Saved entries:
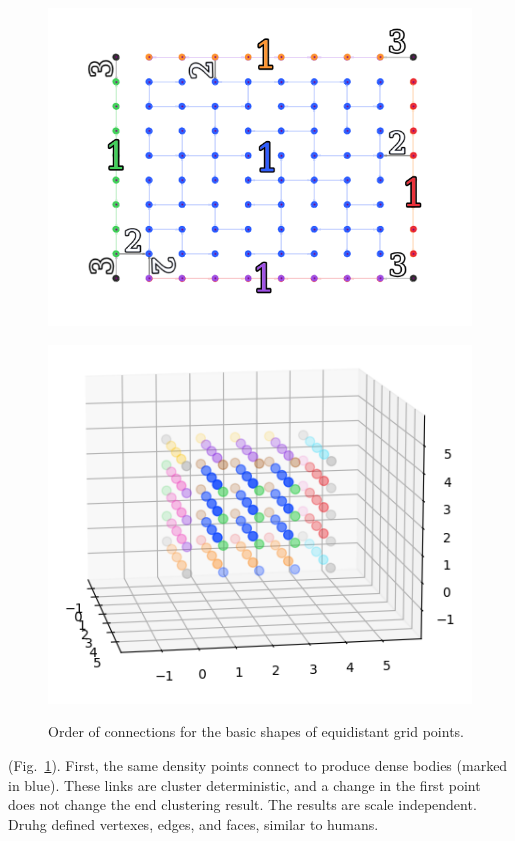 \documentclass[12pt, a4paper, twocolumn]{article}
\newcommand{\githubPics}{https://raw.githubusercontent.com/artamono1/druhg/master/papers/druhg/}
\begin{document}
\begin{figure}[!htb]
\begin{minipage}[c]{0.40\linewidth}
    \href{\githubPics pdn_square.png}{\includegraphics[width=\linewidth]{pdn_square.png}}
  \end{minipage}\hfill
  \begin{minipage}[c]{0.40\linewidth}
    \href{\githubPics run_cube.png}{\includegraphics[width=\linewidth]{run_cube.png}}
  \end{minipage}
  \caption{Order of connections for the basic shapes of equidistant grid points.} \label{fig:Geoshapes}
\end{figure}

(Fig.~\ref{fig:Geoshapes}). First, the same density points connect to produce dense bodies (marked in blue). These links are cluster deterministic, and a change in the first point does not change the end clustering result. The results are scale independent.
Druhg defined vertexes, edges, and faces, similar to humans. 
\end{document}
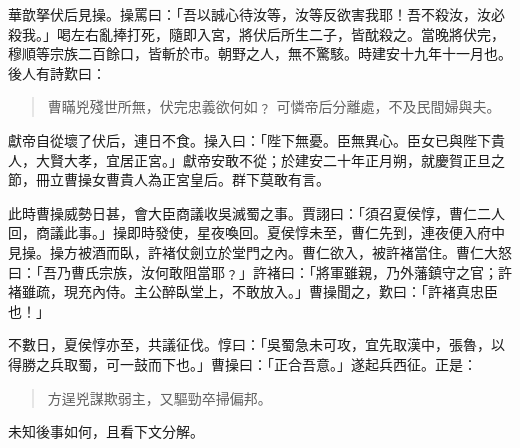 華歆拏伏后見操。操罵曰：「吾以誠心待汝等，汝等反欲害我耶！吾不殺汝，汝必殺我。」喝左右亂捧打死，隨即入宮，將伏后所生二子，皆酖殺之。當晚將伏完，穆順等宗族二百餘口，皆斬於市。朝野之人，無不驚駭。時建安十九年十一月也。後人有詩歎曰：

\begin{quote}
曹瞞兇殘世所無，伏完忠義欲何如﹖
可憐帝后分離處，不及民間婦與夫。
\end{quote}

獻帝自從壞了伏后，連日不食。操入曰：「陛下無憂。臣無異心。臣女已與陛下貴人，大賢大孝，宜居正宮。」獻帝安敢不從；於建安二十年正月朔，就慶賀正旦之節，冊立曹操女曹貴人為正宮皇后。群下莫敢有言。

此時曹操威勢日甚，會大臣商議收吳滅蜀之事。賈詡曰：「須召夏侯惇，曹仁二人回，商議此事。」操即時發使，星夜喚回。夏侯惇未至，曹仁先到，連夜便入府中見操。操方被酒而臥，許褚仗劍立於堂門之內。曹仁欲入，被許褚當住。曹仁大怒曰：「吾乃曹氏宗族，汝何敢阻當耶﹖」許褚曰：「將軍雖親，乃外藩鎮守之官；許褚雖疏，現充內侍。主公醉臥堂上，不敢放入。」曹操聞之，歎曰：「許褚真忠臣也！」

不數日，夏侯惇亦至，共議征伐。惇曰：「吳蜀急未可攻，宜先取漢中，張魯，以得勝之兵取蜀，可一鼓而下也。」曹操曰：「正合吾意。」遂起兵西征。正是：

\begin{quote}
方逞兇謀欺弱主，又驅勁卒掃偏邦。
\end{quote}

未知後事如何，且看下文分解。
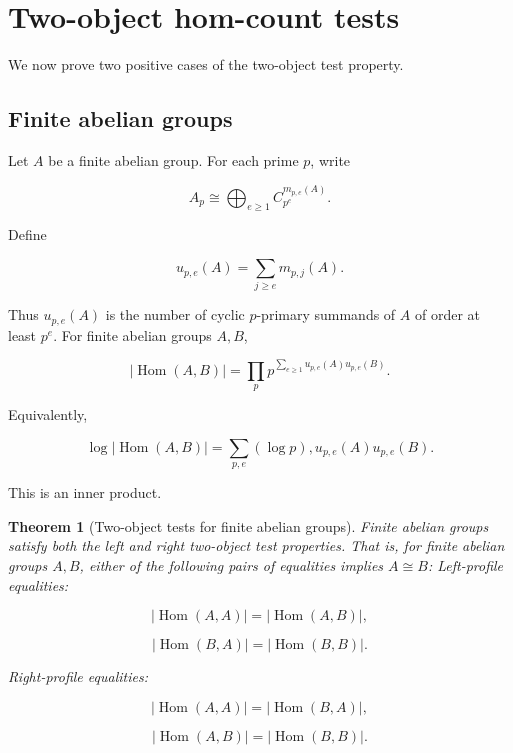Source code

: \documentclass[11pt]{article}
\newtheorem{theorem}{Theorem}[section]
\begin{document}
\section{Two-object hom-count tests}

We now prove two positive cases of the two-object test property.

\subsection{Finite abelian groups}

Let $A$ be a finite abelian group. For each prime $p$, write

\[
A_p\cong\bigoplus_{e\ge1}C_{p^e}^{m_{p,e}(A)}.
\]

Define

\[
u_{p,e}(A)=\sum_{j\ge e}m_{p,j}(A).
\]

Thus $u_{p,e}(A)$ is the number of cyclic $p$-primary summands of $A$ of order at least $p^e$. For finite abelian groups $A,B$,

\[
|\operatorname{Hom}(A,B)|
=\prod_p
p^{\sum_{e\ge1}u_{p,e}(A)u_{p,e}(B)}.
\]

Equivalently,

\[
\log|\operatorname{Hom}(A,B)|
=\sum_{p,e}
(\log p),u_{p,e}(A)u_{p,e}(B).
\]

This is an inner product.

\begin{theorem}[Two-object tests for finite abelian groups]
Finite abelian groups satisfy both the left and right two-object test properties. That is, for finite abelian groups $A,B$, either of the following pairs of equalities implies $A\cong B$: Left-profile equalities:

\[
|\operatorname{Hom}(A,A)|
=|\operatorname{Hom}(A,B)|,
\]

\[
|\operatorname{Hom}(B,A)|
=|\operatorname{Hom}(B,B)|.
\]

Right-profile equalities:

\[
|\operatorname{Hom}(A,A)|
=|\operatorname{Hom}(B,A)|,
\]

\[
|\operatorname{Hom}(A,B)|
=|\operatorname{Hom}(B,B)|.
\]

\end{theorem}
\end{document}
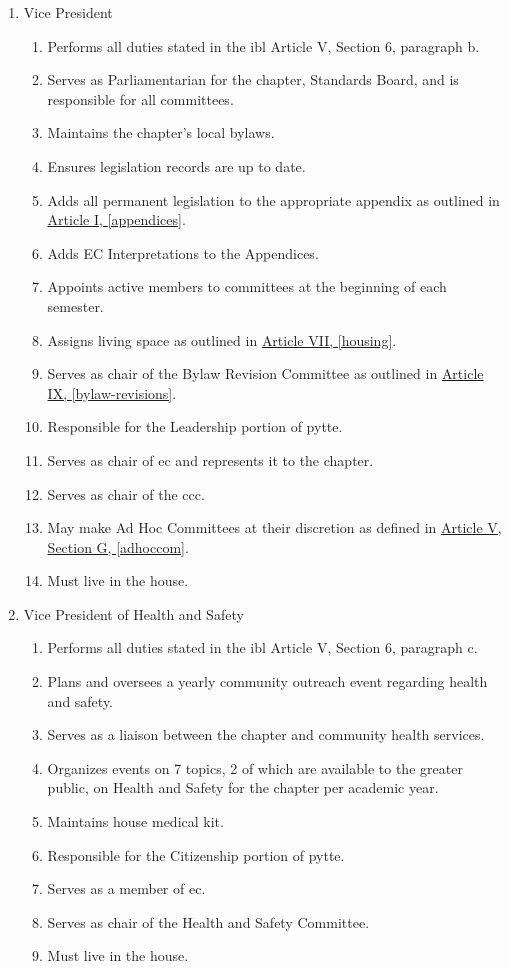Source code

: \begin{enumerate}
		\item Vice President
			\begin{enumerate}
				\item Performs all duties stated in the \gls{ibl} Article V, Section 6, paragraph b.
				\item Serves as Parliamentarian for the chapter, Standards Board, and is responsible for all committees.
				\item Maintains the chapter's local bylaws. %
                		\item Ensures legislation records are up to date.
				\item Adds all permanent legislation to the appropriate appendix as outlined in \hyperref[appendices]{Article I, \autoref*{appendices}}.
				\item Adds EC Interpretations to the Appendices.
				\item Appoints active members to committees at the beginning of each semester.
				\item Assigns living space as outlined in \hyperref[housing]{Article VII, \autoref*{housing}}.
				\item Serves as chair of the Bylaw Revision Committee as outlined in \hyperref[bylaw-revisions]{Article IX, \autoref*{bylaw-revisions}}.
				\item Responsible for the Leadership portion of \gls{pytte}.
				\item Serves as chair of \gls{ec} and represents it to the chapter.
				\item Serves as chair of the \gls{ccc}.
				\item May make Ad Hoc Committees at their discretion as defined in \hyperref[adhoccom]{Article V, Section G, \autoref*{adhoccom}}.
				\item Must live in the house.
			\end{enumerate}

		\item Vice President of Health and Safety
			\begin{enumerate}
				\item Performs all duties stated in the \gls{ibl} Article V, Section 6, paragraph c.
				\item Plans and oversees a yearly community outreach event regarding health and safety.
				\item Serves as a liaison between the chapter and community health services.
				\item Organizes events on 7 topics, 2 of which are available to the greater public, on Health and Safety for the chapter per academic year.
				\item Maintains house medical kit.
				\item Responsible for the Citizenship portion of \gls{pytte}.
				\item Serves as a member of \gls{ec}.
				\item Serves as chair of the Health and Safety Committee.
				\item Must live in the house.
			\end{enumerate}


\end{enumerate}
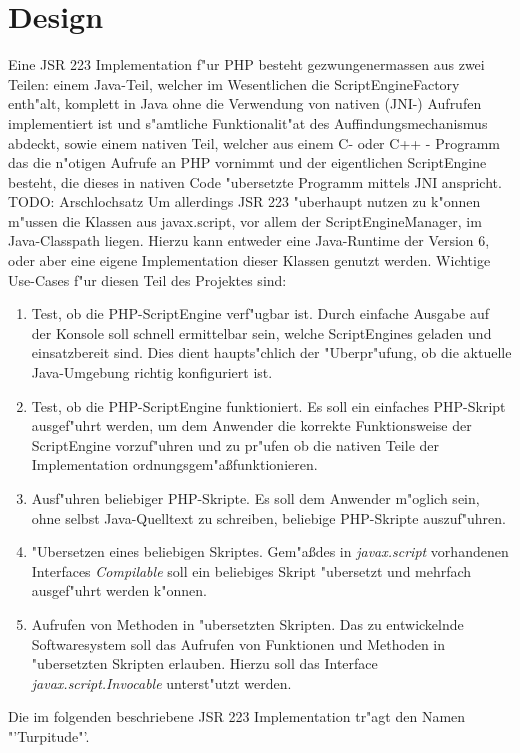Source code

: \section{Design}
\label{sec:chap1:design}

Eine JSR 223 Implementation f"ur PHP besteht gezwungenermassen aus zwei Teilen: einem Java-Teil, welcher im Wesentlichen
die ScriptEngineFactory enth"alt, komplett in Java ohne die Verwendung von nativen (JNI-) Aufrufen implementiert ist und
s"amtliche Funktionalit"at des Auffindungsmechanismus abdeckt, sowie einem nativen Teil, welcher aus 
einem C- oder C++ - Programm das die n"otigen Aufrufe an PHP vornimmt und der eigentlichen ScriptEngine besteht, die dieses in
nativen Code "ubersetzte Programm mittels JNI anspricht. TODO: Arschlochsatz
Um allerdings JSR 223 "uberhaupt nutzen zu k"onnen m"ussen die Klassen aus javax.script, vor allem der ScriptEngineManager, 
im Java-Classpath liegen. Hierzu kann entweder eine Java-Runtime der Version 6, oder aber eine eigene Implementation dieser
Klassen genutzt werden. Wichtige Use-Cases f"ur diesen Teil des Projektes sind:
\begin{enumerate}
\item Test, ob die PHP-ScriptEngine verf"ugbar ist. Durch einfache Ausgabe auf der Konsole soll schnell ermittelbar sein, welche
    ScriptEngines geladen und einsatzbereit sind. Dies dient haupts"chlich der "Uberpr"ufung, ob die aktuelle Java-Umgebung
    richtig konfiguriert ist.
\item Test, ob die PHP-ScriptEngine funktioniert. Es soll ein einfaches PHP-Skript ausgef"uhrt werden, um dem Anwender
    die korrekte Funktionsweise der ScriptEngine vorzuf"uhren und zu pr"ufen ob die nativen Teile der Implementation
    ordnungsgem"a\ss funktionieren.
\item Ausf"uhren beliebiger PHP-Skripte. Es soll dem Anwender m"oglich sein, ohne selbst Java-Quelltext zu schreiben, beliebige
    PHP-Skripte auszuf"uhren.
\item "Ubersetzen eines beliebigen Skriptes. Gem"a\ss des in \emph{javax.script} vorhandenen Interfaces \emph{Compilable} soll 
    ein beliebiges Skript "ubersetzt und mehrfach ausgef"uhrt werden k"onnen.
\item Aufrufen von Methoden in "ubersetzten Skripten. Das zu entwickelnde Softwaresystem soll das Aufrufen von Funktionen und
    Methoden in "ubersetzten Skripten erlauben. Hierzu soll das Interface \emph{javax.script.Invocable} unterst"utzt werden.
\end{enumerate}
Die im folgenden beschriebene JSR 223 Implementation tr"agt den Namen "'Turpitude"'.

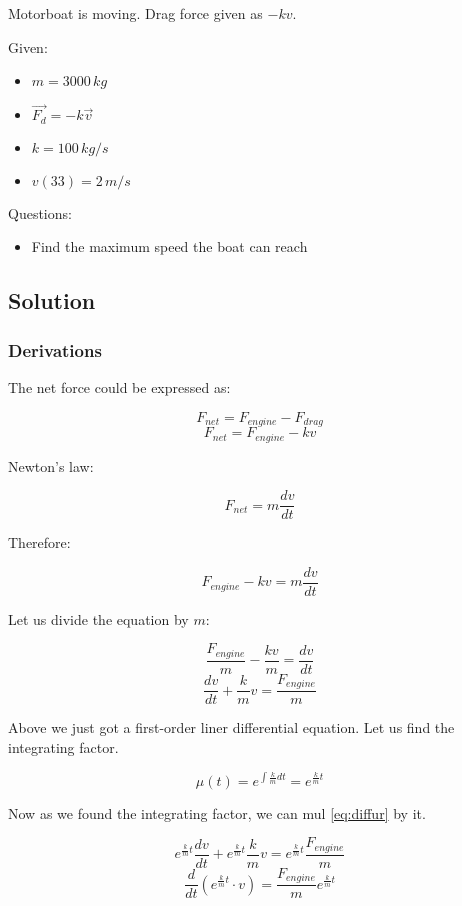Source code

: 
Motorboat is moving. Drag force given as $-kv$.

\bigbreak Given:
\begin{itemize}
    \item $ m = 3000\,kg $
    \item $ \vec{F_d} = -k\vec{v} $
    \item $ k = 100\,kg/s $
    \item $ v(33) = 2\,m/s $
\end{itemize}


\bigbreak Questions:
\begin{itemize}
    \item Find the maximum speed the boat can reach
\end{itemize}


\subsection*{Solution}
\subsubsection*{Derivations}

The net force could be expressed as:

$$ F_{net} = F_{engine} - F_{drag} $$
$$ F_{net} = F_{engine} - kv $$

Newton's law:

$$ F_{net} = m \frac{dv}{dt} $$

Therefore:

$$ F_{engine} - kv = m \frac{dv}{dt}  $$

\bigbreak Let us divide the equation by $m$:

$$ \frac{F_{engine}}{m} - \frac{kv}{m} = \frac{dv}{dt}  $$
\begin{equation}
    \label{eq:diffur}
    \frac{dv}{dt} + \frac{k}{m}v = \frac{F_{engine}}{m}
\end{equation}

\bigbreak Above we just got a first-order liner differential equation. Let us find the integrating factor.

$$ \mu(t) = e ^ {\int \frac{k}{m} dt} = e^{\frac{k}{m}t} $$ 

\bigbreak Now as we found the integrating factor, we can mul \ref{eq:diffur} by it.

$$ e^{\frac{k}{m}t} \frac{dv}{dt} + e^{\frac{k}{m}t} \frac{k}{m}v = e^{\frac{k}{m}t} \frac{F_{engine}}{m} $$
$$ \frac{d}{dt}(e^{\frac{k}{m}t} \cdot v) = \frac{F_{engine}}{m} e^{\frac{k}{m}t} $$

DIRECTIONS FOR THIS TASK: Find the word "uhren" in the data and show each line that holds it.

SOLUTION TO THE EXERCISE:
    die korrekte Funktionsweise der ScriptEngine vorzuf"uhren und zu pr"ufen ob die nativen Teile der Implementation
\item Ausf"uhren beliebiger PHP-Skripte. Es soll dem Anwender m"oglich sein, ohne selbst Java-Quelltext zu schreiben, beliebige
    PHP-Skripte auszuf"uhren.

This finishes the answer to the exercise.